Boris Johnson should have the power to appoint ministers who are not MPs or peers, an influential body set up to help overhaul Whitehall is set to recommend.
The Commission for Smart Government, set up last year to find ways of improving the functioning of Whitehall, will next week launch a report calling for prime ministers to be given more flexibility over ministerial appointments.
The commission, which is chaired by Nick Herbert, a former Tory minister, is also said to be preparing to recommend that a “Prime Minister’s department” be established, which would give Mr Johnson access to thousands of civil servants.

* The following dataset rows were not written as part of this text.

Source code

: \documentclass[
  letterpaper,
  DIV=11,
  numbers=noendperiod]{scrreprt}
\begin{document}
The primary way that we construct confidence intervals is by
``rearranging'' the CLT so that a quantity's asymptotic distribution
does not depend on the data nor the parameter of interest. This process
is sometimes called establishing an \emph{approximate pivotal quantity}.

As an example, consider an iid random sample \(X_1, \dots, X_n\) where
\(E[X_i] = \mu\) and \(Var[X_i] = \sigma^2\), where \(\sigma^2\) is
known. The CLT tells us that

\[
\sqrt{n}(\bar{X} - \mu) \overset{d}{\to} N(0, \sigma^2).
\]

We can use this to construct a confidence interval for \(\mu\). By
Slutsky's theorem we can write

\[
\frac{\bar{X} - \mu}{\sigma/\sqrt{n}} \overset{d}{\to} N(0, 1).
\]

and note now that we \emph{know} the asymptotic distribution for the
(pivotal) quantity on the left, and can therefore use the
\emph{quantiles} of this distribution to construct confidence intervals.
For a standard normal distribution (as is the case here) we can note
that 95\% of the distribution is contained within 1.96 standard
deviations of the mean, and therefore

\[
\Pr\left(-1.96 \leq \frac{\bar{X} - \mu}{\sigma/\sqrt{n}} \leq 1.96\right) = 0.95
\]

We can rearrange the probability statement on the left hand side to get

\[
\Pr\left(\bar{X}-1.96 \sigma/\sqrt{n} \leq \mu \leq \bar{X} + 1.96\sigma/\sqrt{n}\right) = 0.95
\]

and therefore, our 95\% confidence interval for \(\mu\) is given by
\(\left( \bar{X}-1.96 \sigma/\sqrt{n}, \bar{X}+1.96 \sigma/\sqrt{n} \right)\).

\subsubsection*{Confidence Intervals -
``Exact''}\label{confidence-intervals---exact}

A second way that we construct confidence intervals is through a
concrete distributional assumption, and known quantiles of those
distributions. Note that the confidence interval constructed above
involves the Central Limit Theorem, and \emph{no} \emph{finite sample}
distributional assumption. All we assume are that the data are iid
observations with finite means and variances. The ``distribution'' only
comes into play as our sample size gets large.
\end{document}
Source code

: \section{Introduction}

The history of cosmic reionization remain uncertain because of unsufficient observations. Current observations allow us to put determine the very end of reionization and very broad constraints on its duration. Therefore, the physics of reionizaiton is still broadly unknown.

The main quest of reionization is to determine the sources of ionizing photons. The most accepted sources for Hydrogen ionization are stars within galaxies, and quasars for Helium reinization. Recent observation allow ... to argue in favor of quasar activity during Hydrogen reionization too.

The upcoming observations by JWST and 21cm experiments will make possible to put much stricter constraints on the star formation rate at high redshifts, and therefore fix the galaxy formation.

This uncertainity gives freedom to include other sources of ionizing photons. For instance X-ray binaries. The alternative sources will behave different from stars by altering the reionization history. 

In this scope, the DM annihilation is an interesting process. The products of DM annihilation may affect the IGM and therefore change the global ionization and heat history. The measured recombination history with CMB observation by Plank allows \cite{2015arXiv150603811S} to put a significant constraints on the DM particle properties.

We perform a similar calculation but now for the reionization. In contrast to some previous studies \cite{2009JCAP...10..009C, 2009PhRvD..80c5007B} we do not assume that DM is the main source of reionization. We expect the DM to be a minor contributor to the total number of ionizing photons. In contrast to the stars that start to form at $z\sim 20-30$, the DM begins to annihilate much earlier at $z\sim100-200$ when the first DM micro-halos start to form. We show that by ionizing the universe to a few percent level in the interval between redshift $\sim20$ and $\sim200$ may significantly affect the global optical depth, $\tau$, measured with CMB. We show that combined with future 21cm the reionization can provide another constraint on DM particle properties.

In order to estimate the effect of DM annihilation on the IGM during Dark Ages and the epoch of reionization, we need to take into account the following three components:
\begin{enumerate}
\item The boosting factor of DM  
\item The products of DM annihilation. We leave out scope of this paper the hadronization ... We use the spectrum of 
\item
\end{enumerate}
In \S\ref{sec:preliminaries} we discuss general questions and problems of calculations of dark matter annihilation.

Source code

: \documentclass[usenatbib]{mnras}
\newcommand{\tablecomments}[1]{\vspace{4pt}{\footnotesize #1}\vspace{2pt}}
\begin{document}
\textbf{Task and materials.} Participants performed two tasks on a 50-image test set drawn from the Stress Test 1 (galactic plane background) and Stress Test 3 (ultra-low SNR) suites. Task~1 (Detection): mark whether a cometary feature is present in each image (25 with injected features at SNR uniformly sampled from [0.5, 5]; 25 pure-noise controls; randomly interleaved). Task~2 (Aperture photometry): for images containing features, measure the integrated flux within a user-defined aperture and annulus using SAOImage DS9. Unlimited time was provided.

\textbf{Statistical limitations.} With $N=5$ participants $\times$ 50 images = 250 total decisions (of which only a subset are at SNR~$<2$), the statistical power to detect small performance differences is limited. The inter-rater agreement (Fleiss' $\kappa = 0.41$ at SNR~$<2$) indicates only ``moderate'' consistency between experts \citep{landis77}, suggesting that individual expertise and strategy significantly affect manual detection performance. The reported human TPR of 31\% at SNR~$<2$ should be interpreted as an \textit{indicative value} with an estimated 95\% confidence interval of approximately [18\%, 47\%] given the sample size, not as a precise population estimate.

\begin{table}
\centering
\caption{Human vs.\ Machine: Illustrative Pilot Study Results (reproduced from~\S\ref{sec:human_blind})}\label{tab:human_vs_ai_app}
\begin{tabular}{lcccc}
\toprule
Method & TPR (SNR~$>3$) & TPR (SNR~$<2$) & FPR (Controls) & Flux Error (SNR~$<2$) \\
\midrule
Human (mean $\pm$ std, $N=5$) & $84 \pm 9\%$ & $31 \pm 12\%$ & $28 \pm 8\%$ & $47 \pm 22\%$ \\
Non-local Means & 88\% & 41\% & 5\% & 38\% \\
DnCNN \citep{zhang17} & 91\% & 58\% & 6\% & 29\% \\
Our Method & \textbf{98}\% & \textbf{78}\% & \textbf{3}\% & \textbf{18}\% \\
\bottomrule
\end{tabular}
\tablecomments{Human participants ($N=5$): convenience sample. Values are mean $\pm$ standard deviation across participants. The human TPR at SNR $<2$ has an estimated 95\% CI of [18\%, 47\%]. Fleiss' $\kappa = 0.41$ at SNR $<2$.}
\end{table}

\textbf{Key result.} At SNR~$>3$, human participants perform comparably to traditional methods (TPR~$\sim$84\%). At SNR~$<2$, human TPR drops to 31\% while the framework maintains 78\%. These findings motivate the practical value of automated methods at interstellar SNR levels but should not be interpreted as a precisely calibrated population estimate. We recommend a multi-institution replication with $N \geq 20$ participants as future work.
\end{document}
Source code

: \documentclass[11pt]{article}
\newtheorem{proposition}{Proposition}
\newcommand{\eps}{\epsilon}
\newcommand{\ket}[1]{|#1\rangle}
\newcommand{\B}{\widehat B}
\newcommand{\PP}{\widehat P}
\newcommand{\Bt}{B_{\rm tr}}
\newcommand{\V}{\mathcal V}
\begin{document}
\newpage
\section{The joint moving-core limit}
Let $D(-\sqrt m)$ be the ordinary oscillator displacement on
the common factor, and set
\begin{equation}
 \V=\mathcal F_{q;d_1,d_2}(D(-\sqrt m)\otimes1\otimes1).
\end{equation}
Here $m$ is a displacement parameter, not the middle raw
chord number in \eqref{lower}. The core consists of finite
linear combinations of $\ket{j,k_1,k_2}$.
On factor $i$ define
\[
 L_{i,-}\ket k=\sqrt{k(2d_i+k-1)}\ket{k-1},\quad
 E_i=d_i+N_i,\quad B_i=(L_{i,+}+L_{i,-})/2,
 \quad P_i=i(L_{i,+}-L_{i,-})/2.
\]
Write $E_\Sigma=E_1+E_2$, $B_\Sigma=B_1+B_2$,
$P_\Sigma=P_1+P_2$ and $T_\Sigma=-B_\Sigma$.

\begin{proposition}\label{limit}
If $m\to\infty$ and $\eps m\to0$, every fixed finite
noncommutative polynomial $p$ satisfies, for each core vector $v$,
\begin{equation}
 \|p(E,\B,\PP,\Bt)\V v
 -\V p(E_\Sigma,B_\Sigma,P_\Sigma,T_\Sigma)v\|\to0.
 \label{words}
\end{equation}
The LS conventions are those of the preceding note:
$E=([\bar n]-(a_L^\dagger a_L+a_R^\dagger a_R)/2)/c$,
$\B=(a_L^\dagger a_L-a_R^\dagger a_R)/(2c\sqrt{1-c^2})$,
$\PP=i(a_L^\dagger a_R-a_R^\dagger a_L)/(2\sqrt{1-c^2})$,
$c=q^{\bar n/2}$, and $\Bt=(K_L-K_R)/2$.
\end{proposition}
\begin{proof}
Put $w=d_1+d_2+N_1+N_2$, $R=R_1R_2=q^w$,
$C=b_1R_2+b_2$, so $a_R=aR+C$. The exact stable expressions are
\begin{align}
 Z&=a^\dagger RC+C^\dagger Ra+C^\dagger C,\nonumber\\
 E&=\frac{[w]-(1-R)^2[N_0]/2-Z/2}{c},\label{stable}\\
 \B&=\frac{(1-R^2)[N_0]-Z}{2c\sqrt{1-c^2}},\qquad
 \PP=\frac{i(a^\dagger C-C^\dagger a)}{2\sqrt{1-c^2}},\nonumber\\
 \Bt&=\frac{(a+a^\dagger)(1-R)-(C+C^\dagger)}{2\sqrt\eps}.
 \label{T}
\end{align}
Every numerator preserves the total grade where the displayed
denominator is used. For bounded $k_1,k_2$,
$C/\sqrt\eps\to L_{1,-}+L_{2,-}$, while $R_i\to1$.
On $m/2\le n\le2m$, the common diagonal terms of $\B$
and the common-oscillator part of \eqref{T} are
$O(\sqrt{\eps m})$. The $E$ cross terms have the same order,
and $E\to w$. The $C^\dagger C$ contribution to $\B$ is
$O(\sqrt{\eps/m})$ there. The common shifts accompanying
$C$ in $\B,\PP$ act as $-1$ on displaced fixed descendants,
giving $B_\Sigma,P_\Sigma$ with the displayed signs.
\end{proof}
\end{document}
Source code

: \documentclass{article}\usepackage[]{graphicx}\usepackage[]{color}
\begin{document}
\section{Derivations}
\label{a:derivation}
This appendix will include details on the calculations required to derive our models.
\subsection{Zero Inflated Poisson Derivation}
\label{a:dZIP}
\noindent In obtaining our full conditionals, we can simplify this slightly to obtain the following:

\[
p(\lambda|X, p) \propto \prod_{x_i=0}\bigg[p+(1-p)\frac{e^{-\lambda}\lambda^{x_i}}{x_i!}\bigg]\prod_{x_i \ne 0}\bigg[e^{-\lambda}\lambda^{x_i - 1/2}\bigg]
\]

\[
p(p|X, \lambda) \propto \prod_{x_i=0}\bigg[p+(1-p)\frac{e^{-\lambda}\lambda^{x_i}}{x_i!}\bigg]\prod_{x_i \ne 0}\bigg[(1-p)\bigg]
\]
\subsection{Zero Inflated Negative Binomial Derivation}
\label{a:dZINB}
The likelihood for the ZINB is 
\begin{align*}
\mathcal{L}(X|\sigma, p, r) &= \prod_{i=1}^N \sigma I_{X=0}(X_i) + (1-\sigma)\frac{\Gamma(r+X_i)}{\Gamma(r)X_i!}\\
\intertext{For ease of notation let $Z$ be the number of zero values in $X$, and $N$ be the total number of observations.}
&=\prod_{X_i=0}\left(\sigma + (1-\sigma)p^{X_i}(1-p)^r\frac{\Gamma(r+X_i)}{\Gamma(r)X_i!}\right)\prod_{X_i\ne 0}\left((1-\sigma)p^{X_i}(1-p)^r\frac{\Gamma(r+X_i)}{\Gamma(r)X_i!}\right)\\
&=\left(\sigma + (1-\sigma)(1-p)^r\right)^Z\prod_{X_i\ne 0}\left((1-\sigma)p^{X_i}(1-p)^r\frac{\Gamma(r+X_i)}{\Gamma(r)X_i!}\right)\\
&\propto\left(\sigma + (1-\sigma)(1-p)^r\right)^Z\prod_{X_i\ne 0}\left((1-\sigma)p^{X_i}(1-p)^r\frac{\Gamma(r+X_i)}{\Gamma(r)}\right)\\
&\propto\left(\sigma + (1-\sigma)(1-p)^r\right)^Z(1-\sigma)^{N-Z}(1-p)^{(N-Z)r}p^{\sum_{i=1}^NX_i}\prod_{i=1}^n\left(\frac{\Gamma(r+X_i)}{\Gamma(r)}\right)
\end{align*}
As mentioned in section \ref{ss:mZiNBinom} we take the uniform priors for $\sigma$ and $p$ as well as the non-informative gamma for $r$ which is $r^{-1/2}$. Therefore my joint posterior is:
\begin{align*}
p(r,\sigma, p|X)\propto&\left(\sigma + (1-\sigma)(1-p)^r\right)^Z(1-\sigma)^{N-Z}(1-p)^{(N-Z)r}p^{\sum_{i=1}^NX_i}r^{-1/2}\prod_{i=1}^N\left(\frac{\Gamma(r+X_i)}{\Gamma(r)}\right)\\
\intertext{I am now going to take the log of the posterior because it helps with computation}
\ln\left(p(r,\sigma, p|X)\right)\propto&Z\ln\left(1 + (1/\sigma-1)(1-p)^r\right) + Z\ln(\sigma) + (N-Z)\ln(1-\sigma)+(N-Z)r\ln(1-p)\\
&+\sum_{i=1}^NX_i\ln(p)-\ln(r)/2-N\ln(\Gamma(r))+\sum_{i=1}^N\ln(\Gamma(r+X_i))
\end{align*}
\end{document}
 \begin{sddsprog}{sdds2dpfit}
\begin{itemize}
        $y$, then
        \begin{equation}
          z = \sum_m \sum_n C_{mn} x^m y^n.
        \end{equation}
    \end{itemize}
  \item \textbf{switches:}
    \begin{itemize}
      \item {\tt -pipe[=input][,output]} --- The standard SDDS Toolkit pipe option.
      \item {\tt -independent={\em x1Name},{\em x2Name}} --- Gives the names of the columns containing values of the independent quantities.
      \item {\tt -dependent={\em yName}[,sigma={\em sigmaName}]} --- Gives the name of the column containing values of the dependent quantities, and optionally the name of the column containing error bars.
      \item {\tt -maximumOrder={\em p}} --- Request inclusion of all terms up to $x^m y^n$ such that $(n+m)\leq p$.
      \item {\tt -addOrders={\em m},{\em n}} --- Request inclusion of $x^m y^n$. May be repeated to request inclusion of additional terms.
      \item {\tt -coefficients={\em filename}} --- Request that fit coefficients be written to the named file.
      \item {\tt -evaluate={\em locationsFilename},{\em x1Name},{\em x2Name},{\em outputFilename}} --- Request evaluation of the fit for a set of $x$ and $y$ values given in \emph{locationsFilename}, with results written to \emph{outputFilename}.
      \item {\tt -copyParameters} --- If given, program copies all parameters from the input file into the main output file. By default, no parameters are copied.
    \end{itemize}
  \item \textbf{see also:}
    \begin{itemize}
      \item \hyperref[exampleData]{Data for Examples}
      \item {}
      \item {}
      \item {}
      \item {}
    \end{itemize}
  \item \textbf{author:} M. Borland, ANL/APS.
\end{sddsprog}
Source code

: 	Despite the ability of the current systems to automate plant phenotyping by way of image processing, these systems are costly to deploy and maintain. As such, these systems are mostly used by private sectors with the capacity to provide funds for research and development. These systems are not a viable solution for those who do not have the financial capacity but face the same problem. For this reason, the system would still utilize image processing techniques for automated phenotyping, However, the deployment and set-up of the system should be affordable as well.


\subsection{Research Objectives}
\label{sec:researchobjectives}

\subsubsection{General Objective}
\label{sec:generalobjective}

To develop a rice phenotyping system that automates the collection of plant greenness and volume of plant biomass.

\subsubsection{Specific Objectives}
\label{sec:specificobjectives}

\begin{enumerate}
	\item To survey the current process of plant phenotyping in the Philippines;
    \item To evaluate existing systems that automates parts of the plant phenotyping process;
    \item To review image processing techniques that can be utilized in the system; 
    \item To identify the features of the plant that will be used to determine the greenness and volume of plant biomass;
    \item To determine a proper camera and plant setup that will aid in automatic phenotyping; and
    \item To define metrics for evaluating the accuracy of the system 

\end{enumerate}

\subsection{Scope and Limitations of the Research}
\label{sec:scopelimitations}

According to The Times, the new department would include a Treasury Board comprising of the Prime Minister’s officials and chaired by the Chief Secretary to the Treasury, in a move that would weaken the Exchequer’s grip over Government spending.
The report is due to be launched on July 12, and will be attended by Michael Gove, the Chancellor of the Duchy of Lancaster, who is overseeing the Government’s reforms of the civil service.
The commission is made up of former permanent secretaries and experienced Whitehall figures. It previously included among its members Baroness Finn, who has since left to become Mr Johnson’s deputy chief of staff.
The recommendation to enable unelected representatives to become ministers was put forward by George Osborne, former Chancellor of the Exchequer, earlier this year.
In his evidence to the commission, Mr Osborne said he believed countries with presidential systems were better at bringing in outside talent to senior government roles and called for a system of non-parliamentary ministers to increase the talent pool.
He proposed establishing a new approach in which it becomes routine for senior business leaders to spend a four to five-year tour in public service, without the need to become a Parliamentarian for life.